Even though the city charter was revoked by the Illinois Legislature, "the Quorum of the Twelve seemed undaunted," she said. "They renamed Nauvoo `The City of Joseph' in honor of the now-deceased prophet."She quoted William W. Phelps as saying, "We have hitherto walked by sight. If any man wanted to know anything, he had only to go to Brother Joseph. Joseph is gone, but he has not left us comfortless. If you want to do right, uphold the Twelve."
Accordingly, the Nauvoo Saints in 1844 grew in strength and numbers, Dr. Black said. They continued to build beautiful homes and completed the Seventies Hall and Cultural Hall. Mainly they pressed on to complete the temple.
The professor quoted Brigham Young as saying, "We want to build the temple in this place if we have to build it as the Jews built the walls of the temple in Jerusalem, with a sword in one hand and a trowel in the other."
Newspapers across the Mississippi in Iowa reported that construction of the temple was going ahead, in the words of one account, "with astonishing growth." But the publicity also increased the threat of mob violence.

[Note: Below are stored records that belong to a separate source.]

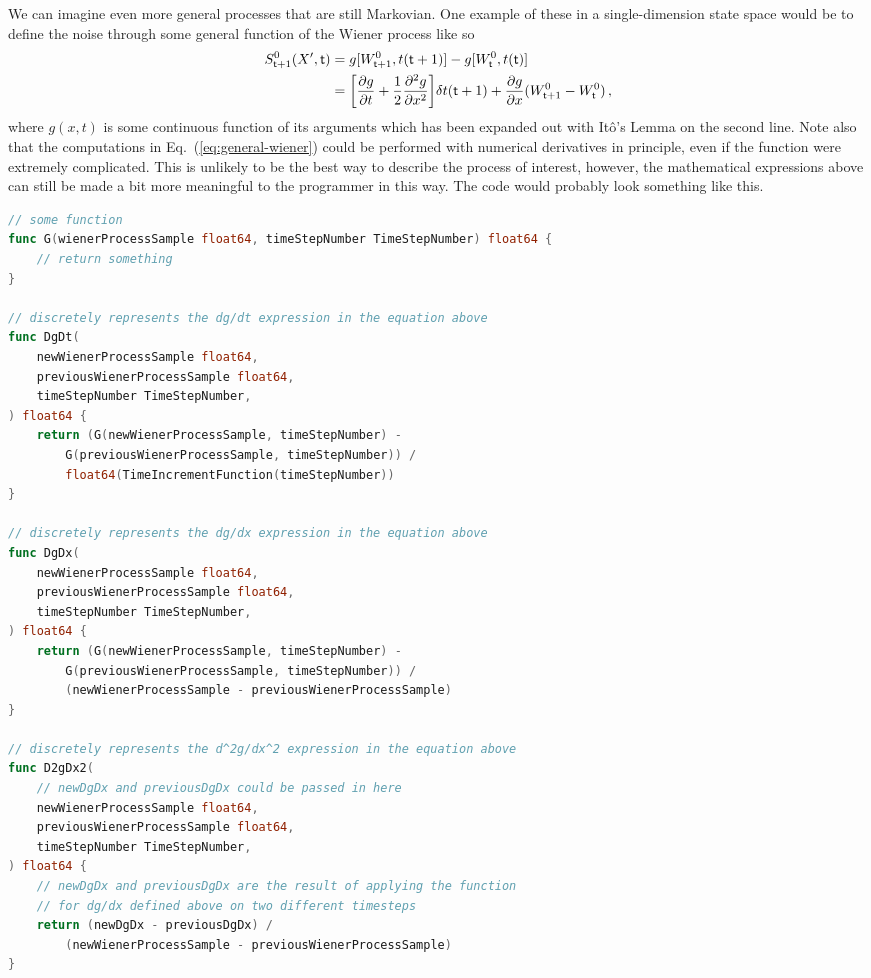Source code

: \documentclass{book}
\begin{document}
We can imagine even more general processes that are still Markovian. One example of these in a single-dimension state space would be to define the noise through some general function of the Wiener process like so
\begin{align}
S^0_{{\sf t}+1}(X',{\sf t}) &= g[W^0_{{\sf t}+1},t({\sf t}+1)]-g[W^0_{\sf t}, t({\sf t})] \\
&= \bigg[ \frac{\partial g}{\partial t} + \frac{1}{2}\frac{\partial^2 g}{\partial x^2} \bigg] \delta t ({\sf t}+1) + \frac{\partial g}{\partial x} (W^0_{{\sf t}+1}-W^0_{\sf t}) \label{eq:general-wiener}\,,
\end{align}
where $g(x,t)$ is some continuous function of its arguments which has been expanded out with Itô's Lemma on the second line. Note also that the computations in Eq.~(\ref{eq:general-wiener}) could be performed with numerical derivatives in principle, even if the function were extremely complicated. This is unlikely to be the best way to describe the process of interest, however, the mathematical expressions above can still be made a bit more meaningful to the programmer in this way. The code would probably look something like this.

\begin{lstlisting}[language=Go]
// some function
func G(wienerProcessSample float64, timeStepNumber TimeStepNumber) float64 {
    // return something
}

// discretely represents the dg/dt expression in the equation above
func DgDt(
    newWienerProcessSample float64, 
    previousWienerProcessSample float64,
    timeStepNumber TimeStepNumber,
) float64 {
    return (G(newWienerProcessSample, timeStepNumber) - 
        G(previousWienerProcessSample, timeStepNumber)) / 
        float64(TimeIncrementFunction(timeStepNumber))
}

// discretely represents the dg/dx expression in the equation above
func DgDx(
    newWienerProcessSample float64, 
    previousWienerProcessSample float64,
    timeStepNumber TimeStepNumber,
) float64 {
    return (G(newWienerProcessSample, timeStepNumber) - 
        G(previousWienerProcessSample, timeStepNumber)) / 
        (newWienerProcessSample - previousWienerProcessSample)
}

// discretely represents the d^2g/dx^2 expression in the equation above
func D2gDx2(
    // newDgDx and previousDgDx could be passed in here
    newWienerProcessSample float64, 
    previousWienerProcessSample float64,
    timeStepNumber TimeStepNumber,
) float64 {
    // newDgDx and previousDgDx are the result of applying the function 
    // for dg/dx defined above on two different timesteps
    return (newDgDx - previousDgDx) / 
        (newWienerProcessSample - previousWienerProcessSample)
}
\end{lstlisting}
\end{document}
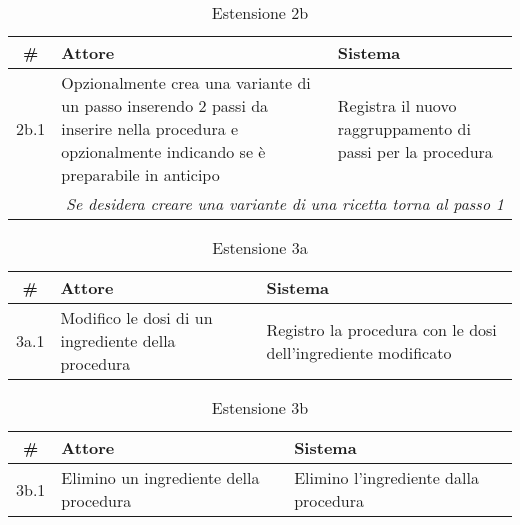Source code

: \begin{table}[H]\centering\caption*{Estensione 2b}
      \small
      \begin{tabular}{|c|p{7cm}|p{6.24cm}|}
            \hline\bfseries \# & \bfseries Attore                                                                                                                                 & \bfseries Sistema                                          \\\hline
            2b.1               & Opzionalmente crea una variante di un passo inserendo 2 passi da inserire nella procedura e opzionalmente indicando se è preparabile in anticipo & Registra il nuovo raggruppamento di passi per la procedura \\\hline
            \multicolumn{3}{|r|}{\textit{Se desidera creare una variante di una ricetta torna al passo 1}}                                                                                                                                     \\\hline
      \end{tabular}
\end{table}

\begin{table}[H]\centering\caption*{Estensione 3a}
      \small
      \begin{tabular}{|c|p{7cm}|p{6.24cm}|}
            \hline\bfseries \# & \bfseries Attore                                   & \bfseries Sistema                                             \\\hline
            3a.1               & Modifico le dosi di un ingrediente della procedura & Registro la procedura con le dosi dell’ingrediente modificato \\\hline
      \end{tabular}
\end{table}

\begin{table}[H]\centering\caption*{Estensione 3b}
      \small
      \begin{tabular}{|c|p{7cm}|p{6.24cm}|}
            \hline\bfseries \# & \bfseries Attore                       & \bfseries Sistema                     \\\hline
            3b.1               & Elimino un ingrediente della procedura & Elimino l’ingrediente dalla procedura \\\hline
      \end{tabular}
\end{table}

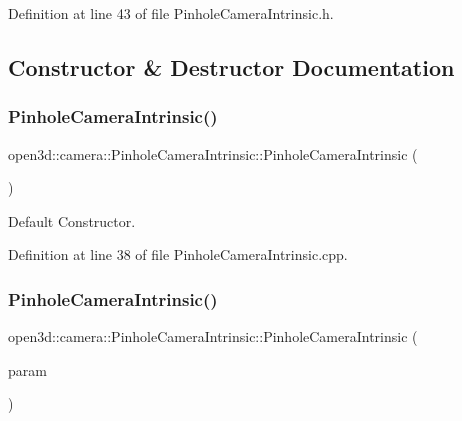 Definition at line 43 of file Pinhole\+Camera\+Intrinsic.\+h.



\subsection{Constructor \& Destructor Documentation}
\mbox{\label{classopen3d_1_1camera_1_1_pinhole_camera_intrinsic_a59768338fc10de4e43a8e120ab11c3f9}} 
\subsubsection{\texorpdfstring{PinholeCameraIntrinsic()}{PinholeCameraIntrinsic()}\hspace{0.1cm}{\footnotesize\ttfamily [1/3]}}
{\footnotesize\ttfamily open3d\+::camera\+::\+Pinhole\+Camera\+Intrinsic\+::\+Pinhole\+Camera\+Intrinsic (\begin{DoxyParamCaption}{ }\end{DoxyParamCaption})}



Default Constructor. 



Definition at line 38 of file Pinhole\+Camera\+Intrinsic.\+cpp.

\mbox{\label{classopen3d_1_1camera_1_1_pinhole_camera_intrinsic_a66efe2d0836fecf418196753adec5676}} 
\subsubsection{\texorpdfstring{PinholeCameraIntrinsic()}{PinholeCameraIntrinsic()}\hspace{0.1cm}{\footnotesize\ttfamily [2/3]}}
{\footnotesize\ttfamily open3d\+::camera\+::\+Pinhole\+Camera\+Intrinsic\+::\+Pinhole\+Camera\+Intrinsic (\begin{DoxyParamCaption}\item[{\mbox{\hyperlink{namespaceopen3d_1_1camera_a57dc47ff7ac14e5f8be58be554497793}{Pinhole\+Camera\+Intrinsic\+Parameters}}}]{param }\end{DoxyParamCaption})}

Ironically, the burning of LDS homes in outlying settlements "pushed more Mormons into the City of Joseph," Dr. Black said. That meant more carpenters and blacksmiths in the city, and Nauvoo became more prosperous than ever.
The culminating act for many was the placing of the capstone on the temple, she said. "Even the very large man, George A. Smith, penned, `My feelings were such I could not suppress the flood of tears.' "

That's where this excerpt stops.